A true leader is actually trying to change behavior to get people to get behind their strategy and execute it with them. This can be done, but it requires presence; it requires confident presence. Some of the ingredients that augment confident presence are authenticity, openness. A leader who can show vulnerability is different than one who can’t, and sharing openly creates flavors of this confidence.
So, you have a window, and maybe a few times within that window, to reset that perception. I’ve seen it happen. So, my one example of success, which I want you to have on your radar: A CEO came to me and had already landed a little – okay, not bad, not exactly flat, but just okay. And he wasn’t sure, “Will people want to follow me? Do people see me that way?” Well, we worked on the next shareholder presentation. We worked on it several times and got him to an entirely different place.

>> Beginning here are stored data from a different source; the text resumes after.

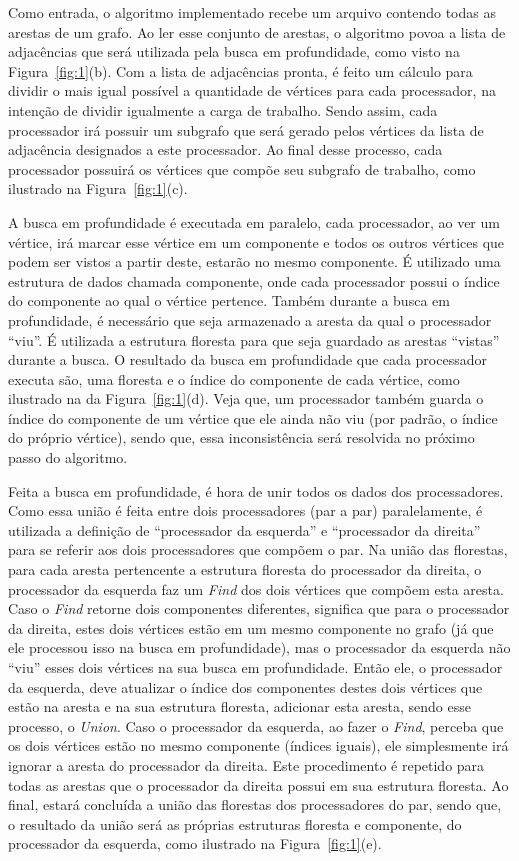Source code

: \documentclass[12pt]{article}
\begin{document}
Como entrada, o algoritmo implementado recebe um arquivo contendo todas as arestas de um grafo. Ao ler esse conjunto de arestas, o algoritmo povoa a lista de adjacências que será utilizada pela busca em profundidade, como visto na Figura~\ref{fig:1}(b). Com a lista de adjacências pronta, é feito um cálculo para dividir o mais igual possível a quantidade de vértices para cada processador, na intenção de dividir igualmente a carga de trabalho. Sendo assim, cada processador irá possuir um subgrafo que será gerado pelos vértices da lista de adjacência designados a este processador. Ao final desse processo, cada processador possuirá os vértices que compõe seu subgrafo de trabalho, como ilustrado na Figura~\ref{fig:1}(c).

A busca em profundidade é executada em paralelo, cada processador, ao ver um vértice, irá marcar esse vértice em um componente e todos os outros vértices que podem ser vistos a partir deste, estarão no mesmo componente. É utilizado uma estrutura de dados chamada componente, onde cada processador possui o índice do componente ao qual o vértice pertence. Também durante a busca em profundidade, é necessário que seja armazenado a aresta da qual o processador “viu”. É utilizada a estrutura floresta para que seja guardado as arestas “vistas” durante a busca. O resultado da busca em profundidade que cada processador executa são, uma floresta e o índice do componente de cada vértice, como ilustrado na da Figura~\ref{fig:1}(d). Veja que, um processador também guarda o índice do componente de um vértice que ele ainda não viu (por padrão, o índice do próprio vértice), sendo que, essa inconsistência será resolvida no próximo passo do algoritmo.

Feita a busca em profundidade, é hora de unir todos os dados dos processadores. Como essa união é feita entre dois processadores (par a par) paralelamente, é utilizada a definição de “processador da esquerda” e “processador da direita” para se referir aos dois processadores que compõem o par. Na união das florestas, para cada aresta pertencente a estrutura floresta do processador da direita, o processador da esquerda faz um \emph{Find} dos dois vértices que compõem esta aresta. Caso o \emph{Find} retorne dois componentes diferentes, significa que para o processador da direita, estes dois vértices estão em um mesmo componente no grafo (já que ele processou isso na busca em profundidade), mas o processador da esquerda não “viu” esses dois vértices na sua busca em profundidade. Então ele, o processador da esquerda, deve atualizar o índice dos componentes destes dois vértices que estão na aresta e na sua estrutura floresta, adicionar esta aresta, sendo esse processo, o \emph{Union}. Caso o processador da esquerda, ao fazer o \emph{Find}, perceba que os dois vértices estão no mesmo componente (índices iguais), ele simplesmente irá ignorar a aresta do processador da direita. Este procedimento é repetido para todas as arestas que o processador da direita possui em sua estrutura floresta. Ao final, estará concluída a união das florestas dos processadores do par, sendo que, o resultado da união será as próprias estruturas floresta e componente, do processador da esquerda, como ilustrado na Figura~\ref{fig:1}(e).
\end{document}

I got to be there when the shareholder presentation occurred. I was in the front row, and I saw the people coming up to this person afterward, and it was the coolest thing ever because the first person was moved to tears, a little choked up, clamping a little, choking out their words. And what they choked out was, “I will follow you.” Exactly what he wanted.
So, if you’re a new leader in transition, think about the shareholder presentation and the other big presentations where you share your vision and align the team to you and your ideas and your asks, your initiatives, your strategy. And to do that, you want to pursue the presentation power of confident presenting.
No Comments yet!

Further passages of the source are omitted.